狂愛メランコリー
「つか、殺されんのは放課後なんじゃなかったのかよ。日付は決まってても、時間は関係ねぇってことか?」
向坂くんがぼやいた。
確かにそうだ。
記憶の通りなら、殺されたのは確かに放課後だったのに“前回”は朝の時点で死んでしまった。
「色々、変化してるよね。記憶もそうだし」
どういう法則があるのだろう。
どうして、今回は私にも向坂くんにも記憶があるのだろう。
「俺も殺されたから覚えてんのか?」
「それなら……私の辻褄が合わない」
私は毎回殺されているが、記憶は保持しているときと失うときがある。
記憶を維持していられた“前回”と“前々回”の共通点は何だろう?
“前回”の私と向坂くんの共通点は何だろう?
「……お前さ、今回どうすんの」
「え?」
「三澄と、どう接すんの?」
彼は窺うように私の目を覗き込む。
「…………」
“前回”と同じなら、理人は私に記憶があることをまだ知らないはずだ。
同じ徹は踏まないようにしないと。
それなら、無難に従順でいた方がいいし、なるべく向坂くんとも接触しない方がいいのだろう。

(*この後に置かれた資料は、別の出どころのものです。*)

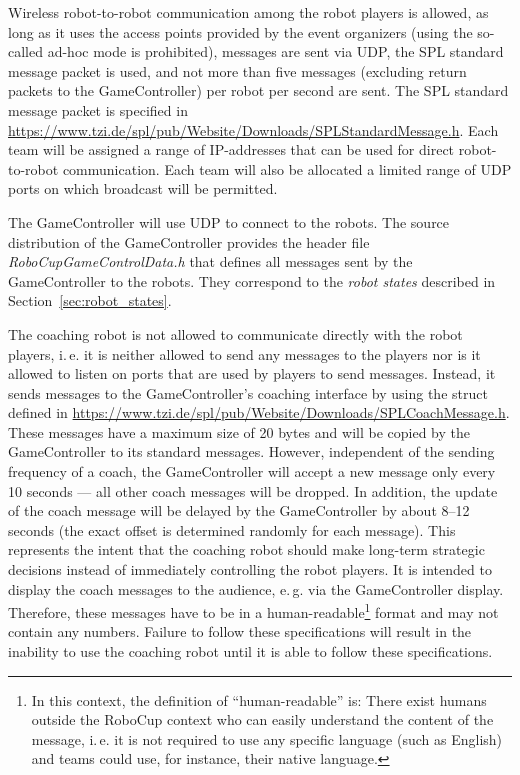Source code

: \documentclass[12pt]{article}
\newcommand{\ie}{\mbox{i.\,e.}\xspace}
\newcommand{\eg}{\mbox{e.\,g.}\xspace}
\begin{document}
Wireless robot-to-robot communication among the robot players is allowed, as long as it uses the access points provided by the event organizers (using the so-called ad-hoc mode is prohibited), messages are sent via UDP, the SPL standard message packet is used, and not more than five messages (excluding return packets to the GameController) per robot per second are sent. The SPL standard message packet is specified in \url{https://www.tzi.de/spl/pub/Website/Downloads/SPLStandardMessage.h}. Each team will be assigned a range of IP-addresses that can be used for direct robot-to-robot communication. Each team will also be allocated a limited range of UDP ports on which broadcast will be permitted.

The GameController will use UDP to connect to the robots. The source distribution of the GameController provides the header file \emph{RoboCupGameControlData.h} that defines all messages sent by the GameController to the robots. They correspond to the \emph{robot states} described in Section~\ref{sec:robot_states}.

The coaching robot is not allowed to communicate directly with the robot players, \ie it is neither allowed to send any messages to the players nor is it allowed to listen on ports that are used by players to send messages. Instead, it sends messages to the GameController's coaching interface by using the struct defined in \url{https://www.tzi.de/spl/pub/Website/Downloads/SPLCoachMessage.h}. These messages have a maximum size of 20 bytes and will be copied by the GameController to its standard messages. However, independent of the sending frequency of a coach, the GameController will accept a new message only every 10 seconds --- all other coach messages will be dropped. In addition, the update of the coach message will be delayed by the GameController by about 8--12 seconds (the exact offset is determined randomly for each message). This represents the intent that the coaching robot should make long-term strategic decisions instead of immediately controlling the robot players. It is intended to display the coach messages to the audience, \eg via the GameController display. Therefore, these messages have to be in a human-readable\footnote{In this context, the definition of ``human-readable'' is: There exist humans outside the RoboCup context who can easily understand the content of the message, \ie it is not required to use any specific language (such as English) and teams could use, for instance, their native language.} format and may not contain any numbers.  Failure to follow these specifications will result in the inability to use the coaching robot until it is able to follow these specifications.
\end{document}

けれど“前回”だって似たような心構えだった。それでも殺された。
私のことを分かり切っている理人には、必ず尻尾を掴まれる。
私には欺けない。
────だとしても。
「……うまくやる。何とか」
出来るだけいつも通りでいよう。
ただ、殺される覚悟ははじめからしておこう。
それはもう前提に、開き直って考えるべきだ。
……思い出そう。考えるんだ。
理人と何があったのか。理人という人物像も、私たちの関係や過去も。
どうして、こんなことになったのか。
改めて整理して、このループについても情報を集める。
今回は“殺されないこと”より、そちらに注力しよう。
怯えてばかりじゃ、何も掴めないまま3日間に閉じ込められるだけ。
このままいたら、きっと毎回理人に殺される結末を迎えるだけ。
(大丈夫。……私は死なない)
唇の端を結び、自分を奮い立たせる。
諦めたくない。私は、私の命を。
「何か────」
おもむろに向坂くんが口を開く。
まじまじと私を眺め、意外そうな表情を浮かべる。
「……いや、何でもない」
「?」
顔を背けた彼が、不意に身を強張らせた。
その視線を追い、私も一瞬呼吸を忘れる。
「理人……」
校門から昇降口へと向かってくる彼の姿が目に入ったのだ。
幸い、私や向坂くんには気付いていない。